OBJECTS OF DISCOURSE: Memoirs of Women of Heian Japan, by John R. Wallace. Ann Arbor: Center for Japanese Studies, University of Michigan, 2005, 326 pp., with VII illustrations, $65 (cloth).

The four major court memoirs written in the late 10th and early 11th century are the "Kagero nikki" (translated by Edward Seidensticker as "The Gossamer Years"), the "Izumi Shikibu nikki" (Lady Izumi's Story), the "Murasaki Shikibu nikki" (Lady Murasaki's Journal), and the "Sarashina nikki" (The Sarashina Memoir).

The first of these covers the period 954 to 974, and was written by a woman known only as the wife and mother of two major court officials. In it she states that hers is "a diary concerning myself only," and there is rarely any doubt as to her feelings. So much is given up to complaint that, as the late scholar Earl Miner has said, "it is difficult to decide whether she is the most realistic of the major diarists or simply the most tortured by ordinary human realities."

More equitable is "Lady Izumi's Story." The author was a fine poet and left an estimable collection. She was also more satisfied by ordinary human realities and seemed to have taken advantage of some of them. She was said to have had a large number of lovers even considering the generous Heian standard.

The journal of the famous Murasaki Shikibu (author of "The Tale of Genji") covers only the brief period from the early autumn of 1008 to the beginning of 1010 and is devoted mostly to the doings of the court. What the author of "The Gossamer Years" found nearly insupportable is here celebrated as official felicity, but there are moments of displeasure.

Lady Murasaki could not stand Izumi Shikibu and considered her life a very loose one. She was also irritated by the way she was looked at by Sei Shonagon, author of the entertaining "Pillow Book." She also writes of courtiers looking at her Genji story, which seems to have been read as, of all things, court history.

The author of "The Sarashina Memoir" was the niece of the author of "The Gossamer Years," and her stepmother was related to the daughter of Murasaki. Born in 1008, she grew up in a literary court and hers is perhaps the most enjoyable of the four diaries to read.

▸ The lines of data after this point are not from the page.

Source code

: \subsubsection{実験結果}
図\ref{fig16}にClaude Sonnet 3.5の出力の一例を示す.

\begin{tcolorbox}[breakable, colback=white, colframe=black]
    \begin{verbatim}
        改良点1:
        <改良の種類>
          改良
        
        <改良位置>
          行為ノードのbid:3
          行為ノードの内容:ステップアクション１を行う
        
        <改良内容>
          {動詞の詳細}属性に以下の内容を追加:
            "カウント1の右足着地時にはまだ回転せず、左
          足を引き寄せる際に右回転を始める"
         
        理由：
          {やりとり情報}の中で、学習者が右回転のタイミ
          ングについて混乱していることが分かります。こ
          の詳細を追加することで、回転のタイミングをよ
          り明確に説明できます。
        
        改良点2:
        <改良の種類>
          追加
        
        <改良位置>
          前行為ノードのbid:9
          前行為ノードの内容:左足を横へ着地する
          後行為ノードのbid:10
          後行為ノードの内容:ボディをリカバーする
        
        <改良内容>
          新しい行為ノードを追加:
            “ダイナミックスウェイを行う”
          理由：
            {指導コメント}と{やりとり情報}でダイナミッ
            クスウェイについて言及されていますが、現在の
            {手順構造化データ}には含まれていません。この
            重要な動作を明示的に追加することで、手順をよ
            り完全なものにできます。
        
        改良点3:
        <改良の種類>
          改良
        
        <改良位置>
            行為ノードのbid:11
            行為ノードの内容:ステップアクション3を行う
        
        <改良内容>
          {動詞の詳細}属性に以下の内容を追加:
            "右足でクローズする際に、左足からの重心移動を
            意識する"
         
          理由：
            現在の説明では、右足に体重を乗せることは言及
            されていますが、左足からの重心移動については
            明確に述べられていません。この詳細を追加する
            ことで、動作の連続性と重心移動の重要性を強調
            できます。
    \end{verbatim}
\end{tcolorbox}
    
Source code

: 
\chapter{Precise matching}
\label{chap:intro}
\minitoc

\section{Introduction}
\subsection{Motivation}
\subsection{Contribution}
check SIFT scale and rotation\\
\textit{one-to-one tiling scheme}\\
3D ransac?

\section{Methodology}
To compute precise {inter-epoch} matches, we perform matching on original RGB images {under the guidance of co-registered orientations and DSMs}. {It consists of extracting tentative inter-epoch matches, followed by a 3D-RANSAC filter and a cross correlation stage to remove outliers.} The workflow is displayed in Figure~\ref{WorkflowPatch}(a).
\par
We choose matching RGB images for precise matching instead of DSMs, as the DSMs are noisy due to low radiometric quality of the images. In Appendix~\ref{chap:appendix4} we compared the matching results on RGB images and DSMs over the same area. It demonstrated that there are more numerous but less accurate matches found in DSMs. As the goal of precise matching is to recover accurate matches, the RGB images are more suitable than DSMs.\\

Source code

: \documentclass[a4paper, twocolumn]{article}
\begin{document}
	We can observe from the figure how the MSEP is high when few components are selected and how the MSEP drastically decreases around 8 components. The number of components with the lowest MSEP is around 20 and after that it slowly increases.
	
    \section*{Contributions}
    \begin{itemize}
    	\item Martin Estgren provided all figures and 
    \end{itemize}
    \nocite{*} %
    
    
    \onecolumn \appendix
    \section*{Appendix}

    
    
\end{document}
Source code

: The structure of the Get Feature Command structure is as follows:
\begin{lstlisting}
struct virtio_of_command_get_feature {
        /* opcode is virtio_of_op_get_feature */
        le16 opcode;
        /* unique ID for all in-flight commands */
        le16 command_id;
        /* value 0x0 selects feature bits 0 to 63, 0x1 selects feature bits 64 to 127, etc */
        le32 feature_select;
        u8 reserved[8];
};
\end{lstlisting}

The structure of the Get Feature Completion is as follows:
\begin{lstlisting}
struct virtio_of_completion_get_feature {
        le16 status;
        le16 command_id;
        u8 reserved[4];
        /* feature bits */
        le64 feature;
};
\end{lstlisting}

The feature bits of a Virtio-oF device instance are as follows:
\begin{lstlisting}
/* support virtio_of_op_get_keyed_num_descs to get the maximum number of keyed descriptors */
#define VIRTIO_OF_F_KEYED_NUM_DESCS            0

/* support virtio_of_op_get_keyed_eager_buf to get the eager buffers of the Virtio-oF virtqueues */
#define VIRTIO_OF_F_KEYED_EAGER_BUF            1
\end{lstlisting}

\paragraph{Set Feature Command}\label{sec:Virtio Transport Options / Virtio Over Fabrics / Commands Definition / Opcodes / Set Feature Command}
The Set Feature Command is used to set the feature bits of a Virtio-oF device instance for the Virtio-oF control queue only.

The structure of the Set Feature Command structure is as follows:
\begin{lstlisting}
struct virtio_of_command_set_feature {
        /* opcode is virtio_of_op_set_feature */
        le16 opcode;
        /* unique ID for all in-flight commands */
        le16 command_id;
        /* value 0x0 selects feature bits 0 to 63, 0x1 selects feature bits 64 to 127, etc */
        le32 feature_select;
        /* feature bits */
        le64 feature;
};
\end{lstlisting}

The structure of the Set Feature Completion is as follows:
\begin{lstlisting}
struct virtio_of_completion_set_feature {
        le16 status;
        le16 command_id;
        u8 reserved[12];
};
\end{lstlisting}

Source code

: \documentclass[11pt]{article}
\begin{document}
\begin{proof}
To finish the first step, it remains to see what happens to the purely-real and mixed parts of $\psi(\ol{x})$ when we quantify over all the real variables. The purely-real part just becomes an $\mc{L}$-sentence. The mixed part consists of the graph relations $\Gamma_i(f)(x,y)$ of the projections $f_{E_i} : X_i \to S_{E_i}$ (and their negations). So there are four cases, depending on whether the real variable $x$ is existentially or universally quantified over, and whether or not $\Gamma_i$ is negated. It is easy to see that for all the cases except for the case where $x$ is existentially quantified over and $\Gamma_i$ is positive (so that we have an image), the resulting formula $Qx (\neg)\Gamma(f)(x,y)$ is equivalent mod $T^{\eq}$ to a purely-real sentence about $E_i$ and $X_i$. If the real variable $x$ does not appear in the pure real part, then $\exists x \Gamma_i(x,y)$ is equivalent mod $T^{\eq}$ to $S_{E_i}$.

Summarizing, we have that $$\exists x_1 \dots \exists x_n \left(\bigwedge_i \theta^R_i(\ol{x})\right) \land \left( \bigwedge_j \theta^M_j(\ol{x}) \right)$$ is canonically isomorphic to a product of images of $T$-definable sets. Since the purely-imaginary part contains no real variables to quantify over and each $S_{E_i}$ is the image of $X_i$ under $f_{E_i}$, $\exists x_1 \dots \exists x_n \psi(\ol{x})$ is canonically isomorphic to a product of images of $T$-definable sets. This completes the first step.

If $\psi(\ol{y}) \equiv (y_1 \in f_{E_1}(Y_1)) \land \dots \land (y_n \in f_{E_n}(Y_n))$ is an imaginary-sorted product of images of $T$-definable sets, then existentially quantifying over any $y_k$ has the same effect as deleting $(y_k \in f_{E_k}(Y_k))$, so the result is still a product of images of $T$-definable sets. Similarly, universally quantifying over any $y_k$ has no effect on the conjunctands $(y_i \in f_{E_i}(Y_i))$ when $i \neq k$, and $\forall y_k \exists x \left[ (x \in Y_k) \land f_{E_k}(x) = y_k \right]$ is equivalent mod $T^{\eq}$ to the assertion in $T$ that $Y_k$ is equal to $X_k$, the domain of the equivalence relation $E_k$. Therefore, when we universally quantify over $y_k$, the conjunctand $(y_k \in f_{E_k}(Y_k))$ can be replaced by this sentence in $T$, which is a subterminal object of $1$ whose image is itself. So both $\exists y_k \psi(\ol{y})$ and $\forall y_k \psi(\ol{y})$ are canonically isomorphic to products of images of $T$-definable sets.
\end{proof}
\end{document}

Perhaps this is because it is the only one of the four to cover the whole life of the author. It begins when she was 12 years old and ends when she is probably about 60. She loved "The Tale of Genji" and imitated it in her other writings including, perhaps, this memoir.

These four journals then offer a rare view of the actualities of court life a thousand years ago, and in this study John Wallace analyzes them for their individual characteristics and what they suggest of Heian life.

For him the women writers are not the passive objects sometimes portrayed but individuals who confronted their difficulties by writing about them.

They did so in a script that was then relatively new. Hiragana, vernacular graphology, was replacing the Chinese-based magana and was being used for delineation of what some scholars have called a private space as contrasted to the public space institutionally oriented from China. This new space was increasingly populated by women writers for whom hiragana became an alternative means of expression -- so much so that the script was sometimes called a "woman's hand."

Wallace sees that the social situations of these Heian hiragana-prose writers was remarkably similar. Their contributions can be read as a conversation about unsecured and awkward relationships, and their own present and future places in high social life.

All of these authors arrived in this high society as compromised women. They were widows or divorced, and they were ladies-in-waiting. This post has been defined by one scholar as something like our contemporary "hostess."

This was then a position that found them highly educated yet at the same time servants. They were expected to be able to educate their betters and yet had to become party flirts to achieve the status that only men could give. Their ingenuity, talent and bravery make their stories more than court documents. They become human records.

It is this aspect that Wallace's meticulous and scholarly account emphasizes. In so doing he gives us a view into a world that, thanks to these memoirs, is still alive.

For those wishing to read the complete journals a number of translations are in print: "The Gossamer Years" by either Edward Seidensticker or Sonja Arntzen, as well as a partial translation by Helen McCullough; "Lady Izumi's Diary" by either Edwin Cranston or Miner; "Lady Murasaki's Journal" by Richard Bowrings and "The Sarashina Memoir" by Ivan Morris.